• _Exercise instructions_
Please print each entry below exactly as it reads.

Start of Records for the exercise

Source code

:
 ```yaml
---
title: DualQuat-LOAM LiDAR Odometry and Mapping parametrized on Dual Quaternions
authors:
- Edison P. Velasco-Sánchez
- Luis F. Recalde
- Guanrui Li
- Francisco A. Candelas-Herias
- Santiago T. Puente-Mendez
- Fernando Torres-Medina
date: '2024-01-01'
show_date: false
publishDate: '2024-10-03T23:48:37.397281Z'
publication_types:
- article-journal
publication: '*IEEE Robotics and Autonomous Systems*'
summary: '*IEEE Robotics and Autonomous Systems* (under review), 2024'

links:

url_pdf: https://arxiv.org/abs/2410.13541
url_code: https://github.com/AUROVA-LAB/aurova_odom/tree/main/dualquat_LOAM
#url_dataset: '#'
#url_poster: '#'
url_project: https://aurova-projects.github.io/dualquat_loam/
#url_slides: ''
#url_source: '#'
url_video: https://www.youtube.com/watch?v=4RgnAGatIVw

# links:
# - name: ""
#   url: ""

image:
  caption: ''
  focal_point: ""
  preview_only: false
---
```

End of Records for the exercise

• _Exercise response_
Source code

:
 ```yaml
---
title: DualQuat-LOAM LiDAR Odometry and Mapping parametrized on Dual Quaternions
authors:
- Edison P. Velasco-Sánchez
- Luis F. Recalde
- Guanrui Li
- Francisco A. Candelas-Herias
- Santiago T. Puente-Mendez
- Fernando Torres-Medina
date: '2024-01-01'
show_date: false
publishDate: '2024-10-03T23:48:37.397281Z'
publication_types:
- article-journal
publication: '*IEEE Robotics and Autonomous Systems*'
summary: '*IEEE Robotics and Autonomous Systems* (under review), 2024'

links:

url_pdf: https://arxiv.org/abs/2410.13541
url_code: https://github.com/AUROVA-LAB/aurova_odom/tree/main/dualquat_LOAM
#url_dataset: '#'
#url_poster: '#'
url_project: https://aurova-projects.github.io/dualquat_loam/
#url_slides: ''
#url_source: '#'
url_video: https://www.youtube.com/watch?v=4RgnAGatIVw

# links:
# - name: ""
#   url: ""

image:
  caption: ''
  focal_point: ""
  preview_only: false
---
```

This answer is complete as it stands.